◆ What is needed
Within the listing below, count the lines that include "across" and give the count alone.

◆ Exercise data
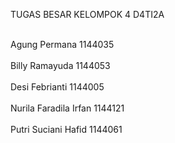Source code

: TUGAS BESAR KELOMPOK 4 D4TI2A

<br> Agung Permana             1144035 </br>
<br> Billy Ramayuda            1144053 </br>
<br> Desi Febrianti            1144005 </br>
<br> Nurila Faradila Irfan     1144121 </br>
<br> Putri Suciani Hafid       1144061 </br>

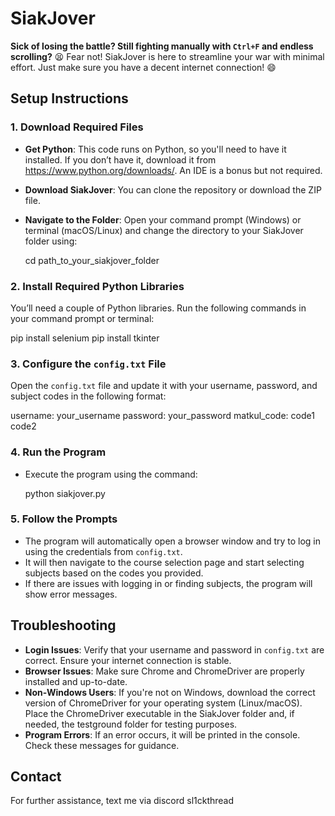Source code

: # SiakJover

**Sick of losing the battle? Still fighting manually with `Ctrl+F` and endless scrolling?** 😫 Fear not! SiakJover is here to streamline your war with minimal effort. Just make sure you have a decent internet connection! 😄

## Setup Instructions

### 1. Download Required Files

   - **Get Python**: This code runs on Python, so you'll need to have it installed. If you don’t have it, download it from https://www.python.org/downloads/. An IDE is a bonus but not required.
   - **Download SiakJover**: You can clone the repository or download the ZIP file.
   - **Navigate to the Folder**: Open your command prompt (Windows) or terminal (macOS/Linux) and change the directory to your SiakJover folder using:

     cd path_to_your_siakjover_folder

### 2. Install Required Python Libraries

   You’ll need a couple of Python libraries. Run the following commands in your command prompt or terminal:

   pip install selenium
   pip install tkinter

### 3. Configure the `config.txt` File

   Open the `config.txt` file and update it with your username, password, and subject codes in the following format:

   username: your_username
   password: your_password
   matkul_code:
   code1
   code2
   

### 4. Run the Program

   - Execute the program using the command:

     python siakjover.py

### 5. Follow the Prompts

   - The program will automatically open a browser window and try to log in using the credentials from `config.txt`.
   - It will then navigate to the course selection page and start selecting subjects based on the codes you provided.
   - If there are issues with logging in or finding subjects, the program will show error messages.

## Troubleshooting

- **Login Issues**: Verify that your username and password in `config.txt` are correct. Ensure your internet connection is stable.
- **Browser Issues**: Make sure Chrome and ChromeDriver are properly installed and up-to-date.
- **Non-Windows Users**: If you're not on Windows, download the correct version of ChromeDriver for your operating system (Linux/macOS). Place the ChromeDriver executable in the SiakJover folder and, if needed, the testground folder for testing purposes.
- **Program Errors**: If an error occurs, it will be printed in the console. Check these messages for guidance.

## Contact

For further assistance, text me via discord sl1ckthread
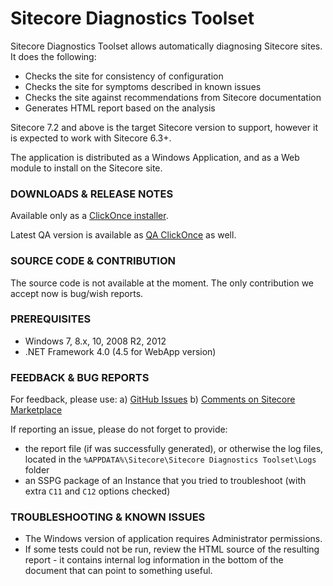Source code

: # Sitecore Diagnostics Toolset

Sitecore Diagnostics Toolset allows automatically diagnosing Sitecore sites. It does the following:
- Checks the site for consistency of configuration 
- Checks the site for symptoms described in known issues
- Checks the site against recommendations from Sitecore documentation
- Generates HTML report based on the analysis

Sitecore 7.2 and above is the target Sitecore version to support, however it is expected to work with Sitecore 6.3+.

The application is distributed as a Windows Application, and as a Web module to install on the Sitecore site.

### DOWNLOADS & RELEASE NOTES

Available only as a [ClickOnce installer](http://dl.sitecore.net/updater/sdt). 

Latest QA version is available as [QA ClickOnce](http://dl.sitecore.net/updater/qa/sdt) as well.

### SOURCE CODE & CONTRIBUTION

The source code is not available at the moment. The only contribution we accept now is bug/wish reports.

### PREREQUISITES

* Windows 7, 8.x, 10, 2008 R2, 2012
* .NET Framework 4.0 (4.5 for WebApp version)

### FEEDBACK & BUG REPORTS

For feedback, please use:
a) [GitHub Issues](https://github.com/Sitecore/Sitecore-Diagnostics-Toolset/issues)
b) [Comments on Sitecore Marketplace](https://marketplace.sitecore.net/Modules/Sitecore_Diagnostics_Toolset.aspx)

If reporting an issue, please do not forget to provide:

* the report file (if was successfully generated), or otherwise the log files, located in the `%APPDATA%\Sitecore\Sitecore Diagnostics Toolset\Logs` folder
* an SSPG package of an Instance that you tried to troubleshoot (with extra `C11` and `C12` options checked)

### TROUBLESHOOTING & KNOWN ISSUES

* The Windows version of application requires Administrator permissions.
* If some tests could not be run, review the HTML source of the resulting report - it contains internal log information in the bottom of the document that can point to something useful.
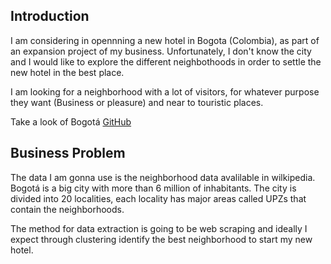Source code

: ## Introduction

I am considering in opennning a new hotel in Bogota (Colombia), as part of an expansion project of my business. Unfortunately, I don't know the city and I would like to explore the different neighbothoods in order to settle the new hotel in the best place.

I am looking for a neighborhood with a lot of visitors, for whatever purpose they want (Business or pleasure) and near to touristic places.

Take a look of Bogotá
[GitHub](https://es.wikipedia.org/wiki/Bogot%C3%A1)

## Business Problem

The data I am gonna use is the neighborhood data avalilable in wilkipedia. Bogotá is a big city with more than 6 million of inhabitants. The city is divided into 20 localities, each locality has major areas called UPZs that contain the neighborhoods.

The method for data extraction is going to be web scraping and ideally I expect through clustering identify the best neighborhood to start my new hotel.

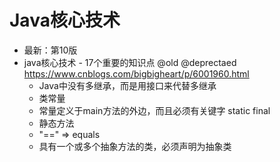 # Java核心技术

- 最新：第10版
- java核心技术 - 17个重要的知识点 @old @deprectaed https://www.cnblogs.com/bigbigheart/p/6001960.html
    - Java中没有多继承，而是用接口来代替多继承 
    - 类常量
    - 常量定义于main方法的外边，而且必须有关键字 static final
    - 静态方法 
    - "==" => equals
    - 具有一个或多个抽象方法的类，必须声明为抽象类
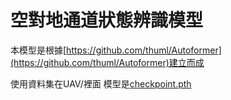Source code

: # 空對地通道狀態辨識模型

本模型是根據[https://github.com/thuml/Autoformer](https://github.com/thuml/Autoformer)建立而成

使用資料集在UAV/裡面
模型是[checkpoint.pth](https://drive.google.com/file/d/1yDZ4529g7bhvd-6-3_j-C_xRaVyxQP8i/view?usp=sharing)

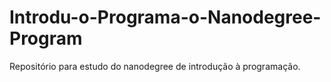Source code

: # Introdu-o-Programa-o-Nanodegree-Program

Repositório para estudo do nanodegree de introdução à programação.
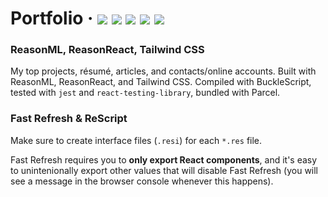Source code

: # Portfolio &middot; [![](https://img.shields.io/badge/Reason-m?labelColor=f6f4f4&color=e74732&logo=Reason)](https://reasonml.github.io/) [![](https://img.shields.io/badge/ReasonReact-m?logoColor=ffffff&labelColor=48a9dc&color=2f90c3&logo=React)](https://reasonml.github.io/reason-react/) [![](https://img.shields.io/badge/Tailwind%20CSS-m?labelColor=f7fafc&color=38b2ac&logo=Tailwind%20CSS)](https://tailwindcss.com/) [![](https://img.shields.io/badge/OCaml-m?labelColor=ffffff&color=404040&logo=OCaml)](https://ocaml.org/) [![](https://img.shields.io/badge/Jest-m?labelColor=c21325&color=c21325&logo=Jest)](https://jestjs.io/)

### ReasonML, ReasonReact, Tailwind CSS

My top projects, résumé, articles, and contacts/online accounts. Built with ReasonML, ReasonReact, and Tailwind CSS. Compiled with BuckleScript, tested with `jest` and `react-testing-library`, bundled with Parcel.

### Fast Refresh & ReScript

Make sure to create interface files (`.resi`) for each `*.res` file.

Fast Refresh requires you to **only export React components**, and it's easy to unintenionally export other values that will disable Fast Refresh (you will see a message in the browser console whenever this happens).

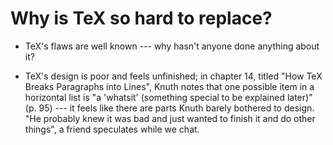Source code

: # Why is TeX so hard to replace?

- TeX's flaws are well known --- why hasn't anyone done anything about it?

- TeX's design is poor and feels unfinished; in chapter 14, titled "How TeX
  Breaks Paragraphs into Lines", Knuth notes that one possible item in a
  horizontal list is "a 'whatsit' (something special to be explained later)"
  (p. 95) --- it feels like there are parts Knuth barely bothered to design.
  "He probably knew it was bad and just wanted to finish it and do other
  things", a friend speculates while we chat.

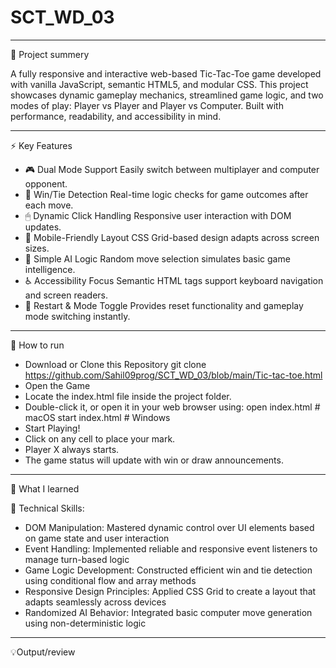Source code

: # SCT_WD_03

------

📌 Project summery

  A fully responsive and interactive web-based Tic-Tac-Toe game developed with vanilla JavaScript, semantic HTML5, and modular CSS.
  This project showcases dynamic gameplay mechanics, streamlined game logic, and two modes of play: Player vs Player and Player vs Computer.
  Built with performance, readability, and accessibility in mind.

------

⚡ Key Features

- 🎮 Dual Mode Support Easily switch between multiplayer and computer opponent.
- 🧠 Win/Tie Detection Real-time logic checks for game outcomes after each move.
- 🖱 Dynamic Click Handling Responsive user interaction with DOM updates.
- 📱 Mobile-Friendly Layout CSS Grid-based design adapts across screen sizes.
- 🧠 Simple AI Logic Random move selection simulates basic game intelligence.
- ♿ Accessibility Focus Semantic HTML tags support keyboard navigation and screen readers. 
- 🔄 Restart & Mode Toggle Provides reset functionality and gameplay mode switching instantly.

------

🚀 How to run

- Download or Clone this Repository git clone https://github.com/Sahil09prog/SCT_WD_03/blob/main/Tic-tac-toe.html
- Open the Game
- Locate the index.html file inside the project folder.
- Double-click it, or open it in your web browser using: open index.html # macOS start index.html # Windows
- Start Playing!
- Click on any cell to place your mark.
- Player X always starts.
- The game status will update with win or draw announcements.

------

🧠 What I learned

🔧 Technical Skills:
- DOM Manipulation: Mastered dynamic control over UI elements based on game state and user interaction
- Event Handling: Implemented reliable and responsive event listeners to manage turn-based logic
- Game Logic Development: Constructed efficient win and tie detection using conditional flow and array methods
- Responsive Design Principles: Applied CSS Grid to create a layout that adapts seamlessly across devices
- Randomized AI Behavior: Integrated basic computer move generation using non-deterministic logic

------

💡Output/review









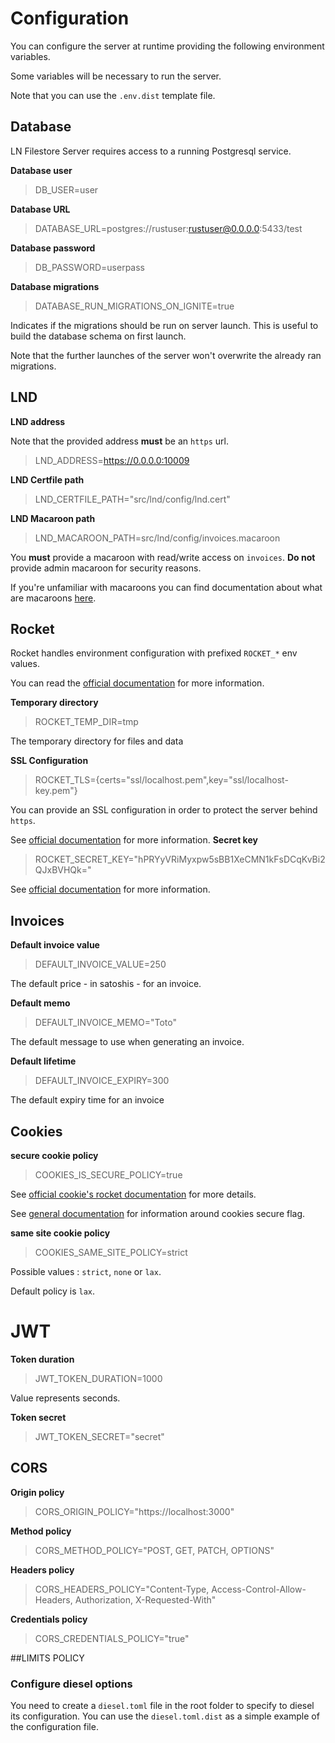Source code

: # Configuration

You can configure the server at runtime providing 
the following environment variables.

Some variables will be necessary to run the server.

Note that you can use the `.env.dist` template file.

## Database

LN Filestore Server requires access to a running Postgresql service. 

**Database user**
> DB_USER=user

**Database URL**
> DATABASE_URL=postgres://rustuser:rustuser@0.0.0.0:5433/test

**Database password**
> DB_PASSWORD=userpass

**Database migrations**

> DATABASE_RUN_MIGRATIONS_ON_IGNITE=true

Indicates if the migrations should be run on server launch. 
This is useful to build the database schema on first launch. 

Note that the further launches of the server won't overwrite the already ran migrations.


## LND 

**LND address**

Note that the provided address **must** be an `https` url.

> LND_ADDRESS=https://0.0.0.0:10009

**LND Certfile path**
> LND_CERTFILE_PATH="src/lnd/config/lnd.cert"

**LND Macaroon path**

> LND_MACAROON_PATH=src/lnd/config/invoices.macaroon

You **must** provide a macaroon with read/write access on `invoices`. **Do not** provide admin macaroon for security reasons. 

If you're unfamiliar with macaroons you can find documentation about what are macaroons [here](https://github.com/lightningnetwork/lnd/blob/master/docs/macaroons.md).

## Rocket
Rocket handles environment configuration with prefixed `ROCKET_*` env values. 

You can  read the [official documentation](https://rocket.rs/v0.5-rc/guide/configuration/#environment-variables) for more information.

**Temporary directory**
>ROCKET_TEMP_DIR=tmp

The temporary directory for files and data

**SSL Configuration**
> ROCKET_TLS={certs="ssl/localhost.pem",key="ssl/localhost-key.pem"}

You can provide an SSL configuration in order to protect the server behind `https`.

See [official documentation]() for more information.
**Secret key**
>ROCKET_SECRET_KEY="hPRYyVRiMyxpw5sBB1XeCMN1kFsDCqKvBi2QJxBVHQk="

See [official documentation](https://api.rocket.rs/master/rocket/config/struct.SecretKey.html) for more information.
## Invoices

**Default invoice value**
>DEFAULT_INVOICE_VALUE=250

The default price - in satoshis - for an invoice.

**Default memo**
>DEFAULT_INVOICE_MEMO="Toto"

The default message to use when generating an invoice.

**Default lifetime**
>DEFAULT_INVOICE_EXPIRY=300

The default expiry time for an invoice

## Cookies

**secure cookie policy**

> COOKIES_IS_SECURE_POLICY=true

See [official cookie's rocket documentation](https://api.rocket.rs/v0.4/rocket/http/struct.Cookie.html#method.secure) for more details. 

See [general documentation](https://developer.mozilla.org/en-US/docs/Web/HTTP/Cookies#security) for information around cookies secure flag.

**same site cookie policy**

> COOKIES_SAME_SITE_POLICY=strict

Possible values : `strict`, `none` or `lax`. 

Default policy is `lax`.

# JWT

**Token duration**
> JWT_TOKEN_DURATION=1000

Value represents seconds.

**Token secret**

> JWT_TOKEN_SECRET="secret"


## CORS  

**Origin policy**
> CORS_ORIGIN_POLICY="https://localhost:3000"

**Method policy**
> CORS_METHOD_POLICY="POST, GET, PATCH, OPTIONS"

**Headers policy**
> CORS_HEADERS_POLICY="Content-Type, Access-Control-Allow-Headers, Authorization, X-Requested-With"

**Credentials policy**
> CORS_CREDENTIALS_POLICY="true"

##LIMITS POLICY



### Configure diesel options

You need to create a `diesel.toml` file in the root folder to specify to diesel its configuration. You can use the `diesel.toml.dist` as a simple example of the configuration file.
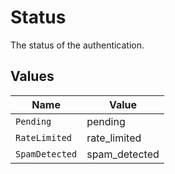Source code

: # Status

The status of the authentication.


## Values

| Name           | Value          |
| -------------- | -------------- |
| `Pending`      | pending        |
| `RateLimited`  | rate_limited   |
| `SpamDetected` | spam_detected  |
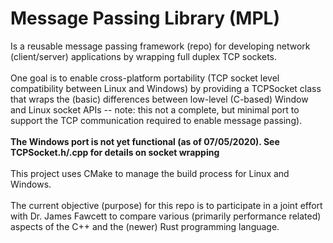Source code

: # Message Passing Library (MPL) 
Is a reusable message passing framework (repo) for developing network (client/server) applications by wrapping full duplex TCP sockets.  <br> <br>
 One goal is to enable cross-platform portability (TCP socket level compatibility between Linux and Windows) by providing a TCPSocket class that wraps the (basic) differences between low-level (C-based) Window and Linux socket APIs  -- note: this not a complete, but minimal port to support the TCP communication required to enable message passing). <br> <br>
 <b>  The Windows port is not yet functional (as of 07/05/2020). See TCPSocket.h/.cpp for details on socket wrapping </b> <br><br>
This project uses CMake to manage the build process for Linux and Windows.  <br> <br>
The current objective (purpose) for this repo is to participate in a joint effort with Dr. James Fawcett to compare various (primarily performance related) aspects of the C++ and the (newer) Rust programming language.    
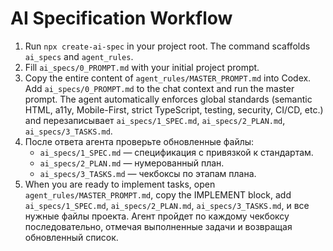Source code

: # AI Specification Workflow

1. Run `npx create-ai-spec` in your project root. The command scaffolds `ai_specs` and `agent_rules`.
2. Fill `ai_specs/0_PROMPT.md` with your initial project prompt.
3. Copy the entire content of `agent_rules/MASTER_PROMPT.md` into Codex. Add `ai_specs/0_PROMPT.md` to the chat context and run the master prompt. The agent automatically enforces global standards (semantic HTML, a11y, Mobile-First, strict TypeScript, testing, security, CI/CD, etc.) and перезаписывает `ai_specs/1_SPEC.md`, `ai_specs/2_PLAN.md`, `ai_specs/3_TASKS.md`.
4. После ответа агента проверьте обновленные файлы:
   - `ai_specs/1_SPEC.md` — спецификация с привязкой к стандартам.
   - `ai_specs/2_PLAN.md` — нумерованный план.
   - `ai_specs/3_TASKS.md` — чекбоксы по этапам плана.
5. When you are ready to implement tasks, open `agent_rules/MASTER_PROMPT.md`, copy the IMPLEMENT block, add `ai_specs/1_SPEC.md`, `ai_specs/2_PLAN.md`, `ai_specs/3_TASKS.md`, и все нужные файлы проекта. Агент пройдет по каждому чекбоксу последовательно, отмечая выполненные задачи и возвращая обновленный список.
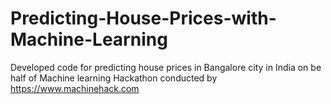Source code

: # Predicting-House-Prices-with-Machine-Learning
Developed code for predicting house prices in Bangalore city in India on be half of  Machine learning Hackathon  conducted by https://www.machinehack.com

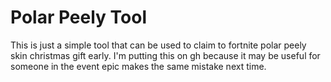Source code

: # Polar Peely Tool

This is just a simple tool that can be used to claim to fortnite polar peely skin christmas gift early. I'm putting this on gh because it may be useful for someone in the event epic makes the same mistake next time.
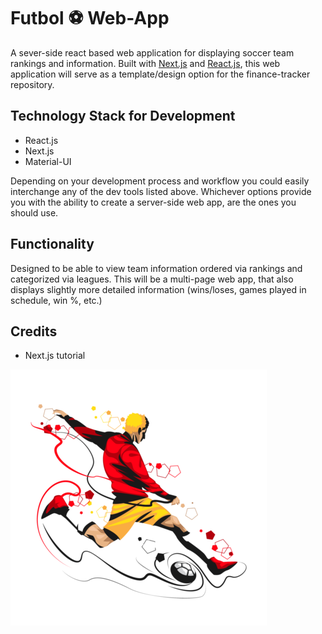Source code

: # Futbol ⚽ Web-App 
A sever-side react based web application for displaying soccer team rankings and information. Built with [Next.js]() and [React.js](), this web application will serve as a template/design option for the finance-tracker repository. 

## Technology Stack for Development
* React.js
* Next.js 
* Material-UI 

Depending on your development process and workflow you could easily interchange any of the dev tools listed above. Whichever options provide you with the ability to create a server-side web app, are the ones you should use. 

## Functionality 
Designed to be able to view team information ordered via rankings and categorized via leagues. This will be a multi-page web app, that also displays slightly more detailed information (wins/loses, games played in schedule, win %, etc.)

## Credits 
* Next.js tutorial

![Diagram1](https://github.com/Jzbonner/futbol-next/blob/master/img-media/soccer-player.png?raw=true)
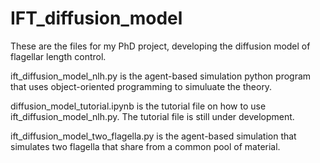 # IFT_diffusion_model
These are the files for my PhD project, developing the diffusion model of flagellar length control.

ift_diffusion_model_nlh.py is the agent-based simulation python program that uses object-oriented programming to simuluate the theory.

diffusion_model_tutorial.ipynb is the tutorial file on how to use ift_diffusion_model_nlh.py. The tutorial file is still under development.

ift_diffusion_model_two_flagella.py is the agent-based simulation that simulates two flagella that share from a common pool of material.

◆ Output below
2